The book that was launched on Saturday evening revisits the gripping tale of Mustafa Zaidi, a famous poet and civil servant who was found dead in his bedroom on an October 1970 morning.
Shahnaz Gul, a married woman in her late 20s with whom he was having an affair, was lying unconscious in an adjoining room. The event drew a good number of literary enthusiasts, journalists and fans.
Both authors engaged in a detailed discussion about the book with moderator Sanam Maher. Explaining how this case caught her attention, Saba said that while working as a reporter, she found an Associated Press story from 1970 which described this case, and the headline was ‘Pakistan has its first jet-set murder case’. “Of course you’re hooked!” she added.
“I asked a senior colleague, Hasnat sahib, about it. He remembered the case very well, and of course he said the same thing which everyone has now told us in the last five years, which is Shahnaz was the most beautiful woman you’d ever seen.”

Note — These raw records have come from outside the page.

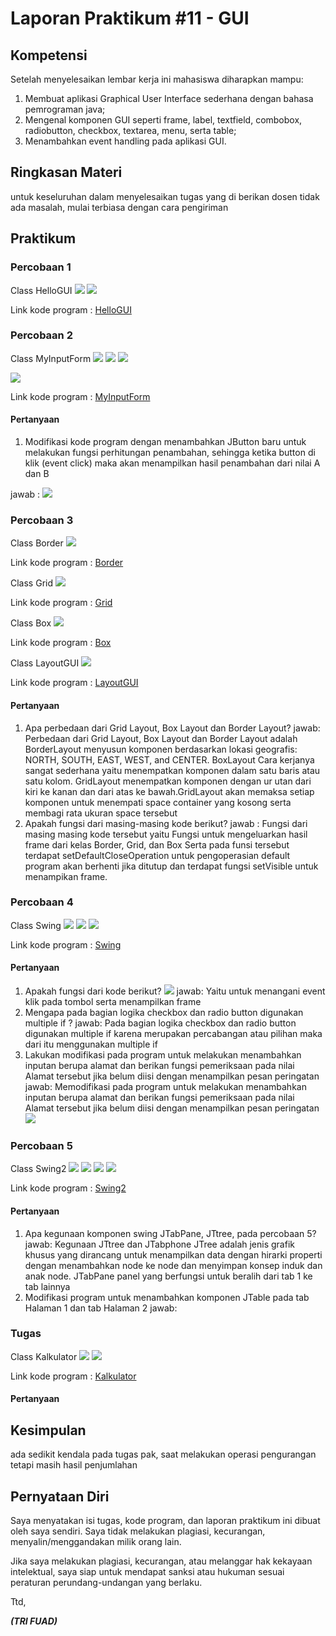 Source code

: # Laporan Praktikum #11 - GUI


## Kompetensi
Setelah menyelesaikan lembar kerja ini mahasiswa diharapkan mampu: 

1. Membuat aplikasi Graphical User Interface sederhana dengan bahasa pemrograman java; 
2. Mengenal komponen GUI seperti frame, label, textfield, combobox, radiobutton, checkbox, textarea, menu, serta table; 
3. Menambahkan event handling pada aplikasi GUI.



## Ringkasan Materi

untuk keseluruhan dalam menyelesaikan tugas yang di berikan dosen tidak ada masalah, mulai terbiasa dengan cara pengiriman 

## Praktikum

### Percobaan 1

Class HelloGUI
![](img/hellogui.PNG)
![](img/runhellogui.PNG)

Link kode program : 
[HelloGUI](../../src/11_GUI/HelloGui1841720139Fuad.java)


### Percobaan 2
Class MyInputForm
![](img/myinputform1.PNG)
![](img/myinputform2.PNG)
![](img/myinputform3.PNG)

![](img/runinput.PNG)

Link kode program : 
[MyInputForm](../../src/11_GUI/MyInputForm1841720139Fuad.java)



#### Pertanyaan
1. Modifikasi kode program dengan menambahkan JButton baru untuk melakukan fungsi perhitungan penambahan, sehingga ketika button di klik (event click) maka akan menampilkan hasil penambahan dari nilai A dan B

jawab :
![](img/runinputpertanyaan.PNG)


### Percobaan 3
Class Border
![](img/border.PNG)

Link kode program : 
[Border](../../src/11_GUI/Border1841720139Fuad.java)

Class Grid
![](img/grid.PNG)

Link kode program : 
[Grid](../../src/11_GUI/Grid1841720139Fuad.java)

Class Box
![](img/box.PNG)

Link kode program : 
[Box](../../src/11_GUI/Box1841720139Fuad.java)

Class LayoutGUI
![](img/layoutgui.PNG)

Link kode program : 
[LayoutGUI](../../src/11_GUI/LayoutGUI1841720139Fuad.java)

#### Pertanyaan
1. Apa perbedaan dari Grid Layout, Box Layout dan Border Layout? 
  jawab:
  Perbedaan dari Grid Layout, Box Layout dan Border Layout adalah BorderLayout  menyusun komponen berdasarkan lokasi geografis: NORTH, SOUTH, EAST, WEST, and CENTER. BoxLayout Cara kerjanya sangat sederhana yaitu menempatkan komponen dalam satu baris atau satu kolom. GridLayout menempatkan komponen dengan ur utan dari kiri ke kanan dan dari atas ke bawah.GridLayout akan memaksa setiap komponen untuk menempati space container yang kosong serta membagi rata ukuran space tersebut 
2.  Apakah fungsi dari masing-masing kode berikut? 
   jawab : 
   Fungsi dari masing masing kode tersebut yaitu Fungsi untuk mengeluarkan hasil frame dari kelas Border, Grid, dan Box Serta pada funsi tersebut terdapat setDefaultCloseOperation untuk pengoperasian default program akan berhenti jika ditutup dan terdapat fungsi setVisible untuk menampikan frame.

### Percobaan 4
Class Swing
![](img/swing.PNG)
![](img/inputswing.PNG)
![](img/hasilswing.PNG)

Link kode program : 
[Swing](../../src/11_GUI/Swing1841720139Fuad.java)


#### Pertanyaan
1. Apakah fungsi dari kode berikut? ![](img/p4soal1.PNG)
  jawab: 
  Yaitu untuk menangani event klik pada tombol serta menampilkan frame
2. Mengapa pada bagian logika checkbox dan radio button digunakan multiple if ?
   jawab: 
   Pada bagian logika checkbox dan radio button digunakan multiple if karena merupakan percabangan atau pilihan maka dari itu menggunakan multiple if 
3. Lakukan modifikasi pada program untuk melakukan menambahkan inputan berupa alamat dan berikan fungsi pemeriksaan pada nilai Alamat tersebut jika belum diisi dengan menampilkan pesan peringatan 
   jawab: 
   Memodifikasi pada program untuk melakukan menambahkan inputan berupa alamat dan berikan fungsi pemeriksaan pada nilai Alamat tersebut jika belum diisi dengan menampilkan pesan peringatan 
   ![](img/peringatan.PNG)
 

### Percobaan 5
Class Swing2
![](img/swing2.PNG)
![](img/halaman1.PNG)
![](img/halaman2.PNG)
![](img/halaman3.PNG)

Link kode program : 
[Swing2](../../src/11_GUI/Swing2_1841720139Fuad.java)
#### Pertanyaan
1. Apa kegunaan komponen swing JTabPane, JTtree, pada percobaan 5?
   jawab: 
   Kegunaan JTtree dan JTabphone  JTree adalah jenis grafik khusus yang dirancang untuk menampilkan data dengan hirarki properti dengan menambahkan node ke node dan menyimpan konsep induk dan anak node. JTabPane panel yang berfungsi untuk beralih dari tab 1 ke tab lainnya
2. Modifikasi program untuk menambahkan komponen JTable pada tab Halaman 1 dan tab Halaman 2 
   jawab: 


### Tugas
Class Kalkulator
![](img/kalkulator.PNG)
![](img/runkalkulator.PNG)

Link kode program : 
[Kalkulator](../../src/11_GUI/kalkulator1841720139Fuad.java)



#### Pertanyaan


## Kesimpulan

ada sedikit kendala pada tugas pak, saat melakukan operasi pengurangan tetapi masih hasil penjumlahan 


## Pernyataan Diri

Saya menyatakan isi tugas, kode program, dan laporan praktikum ini dibuat oleh saya sendiri. Saya tidak melakukan plagiasi, kecurangan, menyalin/menggandakan milik orang lain.

Jika saya melakukan plagiasi, kecurangan, atau melanggar hak kekayaan intelektual, saya siap untuk mendapat sanksi atau hukuman sesuai peraturan perundang-undangan yang berlaku.

Ttd,

***(TRI FUAD)***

Saba said they interviewed people who might have been around at the time or had an interest in poetry. “After the second or third interview, we got a sense that there was a fairly established narrative about what had happened,” she explained.
“There was plenty of discussion about Mustafa and a lot of perceptions about Shahnaz, but nothing truly concrete to substantiate it,” she added.
She said Mustafa was portrayed as a family man, a person who had a wife and children, and who was a very famous civil servant, and something bad happened to him, and Shahnaz as the culprit, who had clearly done something wrong.
She explained that their initial goal was to solve the case. However, as they delved deeper into the context of the era, the story shifted focus.
“It became less about Mustafa and Shahnaz, and more about the broader events unfolding in Pakistan at the time,” she said, adding that once you get a sense of everything, it just feels like this is actually just one case happening in a country which is going through so many changes.
“It almost feels kind of bizarre to list them down — a military regime change, a general election and then a devastating cyclone in East Pakistan.”
Saba said that this story was not just about Shahnaz and Mustafa but about the forces that existed during that time: the press, the elite, the social structure, the power dynamics — all just as powerful today.
She pointed out that this story could have happened anywhere, and was not particularly novel. “This happens all the time; there must be a billion movies made on this: powerful man, younger woman, an affair, and a court case. This is very common. So that itself is just a crime case, but everything else that’s happening around these two people is what makes it really, really interesting.”
Tooba said she and Saba came across the case in several ways. “I actually came across this a little after 2015. My father had passed away, and a friend of his told me that my father used to really like Mustafa’s poetry, and their cases have some similarities,” she explained. She said that being a journalist who loves covering crime stories, she decided to do it.